2010-08-02 Thread david.herv...@gmail.com
ZK annonces that their approach is a server side centric. Conceptually
speaking GWT and ZK are really two different approaches.
Main argument for using ZK WAS they have a declarative approach to
build the UI. This gap is now obsolote since GWT has the UIBinder.

To my point of view the main advantages using GWT are :
 - its capabality to deal with several browser specific behavior (and
more over to let the user add browser specific behavior via deferred
binding).
 - its client side approach : your server can support load more easily
 - its more natural for Programmers who came from Swing/AWT/SWT/GTK...

On the contrary the learning curve is may be stronger


On Aug 1, 10:08 am, Sebastian Rothbucher
sebastian.rothbuc...@clarities.de wrote:
 HI akhil,

 ZK does not have a 2nd compilation step into JS (and can thus use all
 of Java on both sides).
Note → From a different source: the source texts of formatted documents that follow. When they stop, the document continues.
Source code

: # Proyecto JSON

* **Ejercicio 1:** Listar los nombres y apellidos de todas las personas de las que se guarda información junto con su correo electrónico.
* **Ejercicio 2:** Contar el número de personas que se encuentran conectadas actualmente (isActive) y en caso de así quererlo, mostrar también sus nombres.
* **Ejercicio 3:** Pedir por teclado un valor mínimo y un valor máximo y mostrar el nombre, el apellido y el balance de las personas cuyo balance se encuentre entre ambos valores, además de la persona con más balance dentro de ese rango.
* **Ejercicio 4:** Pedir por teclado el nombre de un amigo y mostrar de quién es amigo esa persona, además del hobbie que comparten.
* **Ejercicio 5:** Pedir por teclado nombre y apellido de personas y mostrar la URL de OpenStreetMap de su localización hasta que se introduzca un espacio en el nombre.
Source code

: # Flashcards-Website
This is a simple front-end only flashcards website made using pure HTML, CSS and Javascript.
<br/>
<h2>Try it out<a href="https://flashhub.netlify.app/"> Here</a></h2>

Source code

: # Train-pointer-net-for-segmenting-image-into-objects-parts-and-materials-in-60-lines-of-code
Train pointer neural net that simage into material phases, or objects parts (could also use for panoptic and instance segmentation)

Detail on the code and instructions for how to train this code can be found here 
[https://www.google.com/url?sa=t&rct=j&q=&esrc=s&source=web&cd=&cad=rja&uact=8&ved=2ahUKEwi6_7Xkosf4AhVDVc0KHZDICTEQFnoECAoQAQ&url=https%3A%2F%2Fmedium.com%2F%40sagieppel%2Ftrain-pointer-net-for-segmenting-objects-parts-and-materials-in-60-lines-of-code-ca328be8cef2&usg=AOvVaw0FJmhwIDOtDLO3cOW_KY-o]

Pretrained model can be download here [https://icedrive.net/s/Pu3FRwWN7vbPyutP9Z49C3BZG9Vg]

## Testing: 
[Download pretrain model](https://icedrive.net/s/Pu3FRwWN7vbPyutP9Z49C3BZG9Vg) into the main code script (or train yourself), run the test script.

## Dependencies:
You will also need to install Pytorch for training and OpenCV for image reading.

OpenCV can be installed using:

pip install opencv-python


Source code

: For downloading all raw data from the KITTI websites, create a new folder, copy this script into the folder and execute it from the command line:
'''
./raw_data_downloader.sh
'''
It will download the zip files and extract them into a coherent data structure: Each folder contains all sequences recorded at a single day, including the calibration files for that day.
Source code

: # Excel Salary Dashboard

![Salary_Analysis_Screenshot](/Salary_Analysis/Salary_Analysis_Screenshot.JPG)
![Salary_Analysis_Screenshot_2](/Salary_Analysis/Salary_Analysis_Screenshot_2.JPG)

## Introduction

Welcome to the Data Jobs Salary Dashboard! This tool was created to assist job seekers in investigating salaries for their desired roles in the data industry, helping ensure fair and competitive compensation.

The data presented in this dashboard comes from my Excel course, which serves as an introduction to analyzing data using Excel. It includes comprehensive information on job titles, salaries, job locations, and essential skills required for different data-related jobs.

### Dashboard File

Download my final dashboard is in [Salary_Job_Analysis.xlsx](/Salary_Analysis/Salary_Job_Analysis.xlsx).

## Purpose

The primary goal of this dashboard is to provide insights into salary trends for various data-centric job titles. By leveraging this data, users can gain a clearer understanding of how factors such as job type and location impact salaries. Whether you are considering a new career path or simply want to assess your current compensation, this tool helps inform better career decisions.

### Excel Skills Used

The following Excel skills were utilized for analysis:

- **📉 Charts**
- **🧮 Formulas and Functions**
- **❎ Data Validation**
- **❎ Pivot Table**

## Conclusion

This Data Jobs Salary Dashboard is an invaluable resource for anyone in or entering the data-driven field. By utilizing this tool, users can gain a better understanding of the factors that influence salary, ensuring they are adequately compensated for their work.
However, you have ongoing client-server
 communication (speed!), you don't have the optimizations google offers
 for your and from what I remember from using ZK, the framework is by
 far not as straightforward: with GWT, you add a widget to a root panel
 and just program the UI; with ZK, you have binding declarations,
 event / update issues, ...  At least I (but it may be me) had much
 more trouble and many more problems to solve before the ZK logic was
 in place (e.g. augment table contents). Finally, you re-use the best
 practices long established in traditional UI programming and this is
 where RIA also aims for when using GWT.

 So for a quick and optimized entry into the subject of RIA - and also
 for quickly implementing larger stuff with a stable framework, I'd use
 GWT. I've been using it for a while now and it turned out to be a very
 solid ground. (Maybe ZK would have done the same when I'd have
 followed it further - all starting issues can surely be solved there
 as well; however, I've never regretted choosing GWT).

 Hope this helps - best Regards
    Sebastian

 On 31 Jul., 12:37, matthieu vidal m...@matthieu-vidal.com wrote:



  Regarding the ZK license and the community arround it, I don't think.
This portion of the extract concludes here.